* GIVEN RECORDS:
┌──

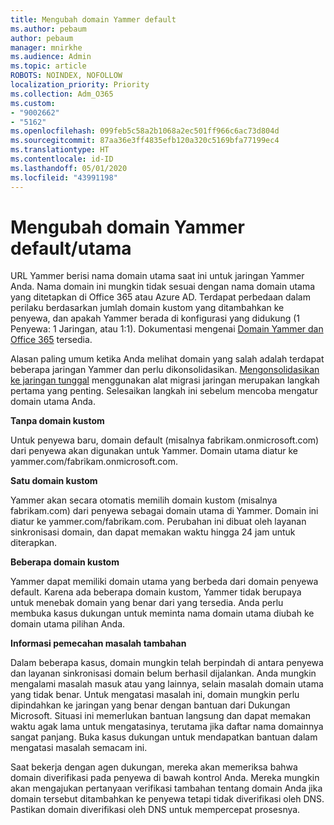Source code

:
 ```yaml
---
title: Mengubah domain Yammer default
ms.author: pebaum
author: pebaum
manager: mnirkhe
ms.audience: Admin
ms.topic: article
ROBOTS: NOINDEX, NOFOLLOW
localization_priority: Priority
ms.collection: Adm_O365
ms.custom:
- "9002662"
- "5162"
ms.openlocfilehash: 099feb5c58a2b1068a2ec501ff966c6ac73d804d
ms.sourcegitcommit: 87aa36e3ff4835efb120a320c5169bfa77199ec4
ms.translationtype: HT
ms.contentlocale: id-ID
ms.lasthandoff: 05/01/2020
ms.locfileid: "43991198"
---
```

# <a name="changing-the-defaultprimary-yammer-domain"></a>Mengubah domain Yammer default/utama

URL Yammer berisi nama domain utama saat ini untuk jaringan Yammer Anda. Nama domain ini mungkin tidak sesuai dengan nama domain utama yang ditetapkan di Office 365 atau Azure AD. Terdapat perbedaan dalam perilaku berdasarkan jumlah domain kustom yang ditambahkan ke penyewa, dan apakah Yammer berada di konfigurasi yang didukung (1 Penyewa: 1 Jaringan, atau 1:1). Dokumentasi mengenai [Domain Yammer dan Office 365](https://docs.microsoft.com/yammer/configure-your-yammer-network/manage-yammer-domains) tersedia.

Alasan paling umum ketika Anda melihat domain yang salah adalah terdapat beberapa jaringan Yammer dan perlu dikonsolidasikan. [Mengonsolidasikan ke jaringan tunggal](https://docs.microsoft.com/yammer/configure-your-yammer-network/consolidate-multiple-yammer-networks) menggunakan alat migrasi jaringan merupakan langkah pertama yang penting. Selesaikan langkah ini sebelum mencoba mengatur domain utama Anda.

**Tanpa domain kustom**

Untuk penyewa baru, domain default (misalnya fabrikam.onmicrosoft.com) dari penyewa akan digunakan untuk Yammer. Domain utama diatur ke yammer.com/fabrikam.onmicrosoft.com.

**Satu domain kustom**

Yammer akan secara otomatis memilih domain kustom (misalnya fabrikam.com) dari penyewa sebagai domain utama di Yammer. Domain ini diatur ke yammer.com/fabrikam.com. Perubahan ini dibuat oleh layanan sinkronisasi domain, dan dapat memakan waktu hingga 24 jam untuk diterapkan.

**Beberapa domain kustom**

Yammer dapat memiliki domain utama yang berbeda dari domain penyewa default. Karena ada beberapa domain kustom, Yammer tidak berupaya untuk menebak domain yang benar dari yang tersedia. Anda perlu membuka kasus dukungan untuk meminta nama domain utama diubah ke domain utama pilihan Anda.

**Informasi pemecahan masalah tambahan**

Dalam beberapa kasus, domain mungkin telah berpindah di antara penyewa dan layanan sinkronisasi domain belum berhasil dijalankan. Anda mungkin mengalami masalah masuk atau yang lainnya, selain masalah domain utama yang tidak benar. Untuk mengatasi masalah ini, domain mungkin perlu dipindahkan ke jaringan yang benar dengan bantuan dari Dukungan Microsoft. Situasi ini memerlukan bantuan langsung dan dapat memakan waktu agak lama untuk mengatasinya, terutama jika daftar nama domainnya sangat panjang. Buka kasus dukungan untuk mendapatkan bantuan dalam mengatasi masalah semacam ini.

Saat bekerja dengan agen dukungan, mereka akan memeriksa bahwa domain diverifikasi pada penyewa di bawah kontrol Anda. Mereka mungkin akan mengajukan pertanyaan verifikasi tambahan tentang domain Anda jika domain tersebut ditambahkan ke penyewa tetapi tidak diverifikasi oleh DNS. Pastikan domain diverifikasi oleh DNS untuk mempercepat prosesnya.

└──

* WORK TO BE COMPLETED: Check each line of the listing above, and copy it if it contains the word "misalnya".

* OUTPUT FOR THIS EXERCISE:
Untuk penyewa baru, domain default (misalnya fabrikam.onmicrosoft.com) dari penyewa akan digunakan untuk Yammer. Domain utama diatur ke yammer.com/fabrikam.onmicrosoft.com.
Yammer akan secara otomatis memilih domain kustom (misalnya fabrikam.com) dari penyewa sebagai domain utama di Yammer. Domain ini diatur ke yammer.com/fabrikam.com. Perubahan ini dibuat oleh layanan sinkronisasi domain, dan dapat memakan waktu hingga 24 jam untuk diterapkan.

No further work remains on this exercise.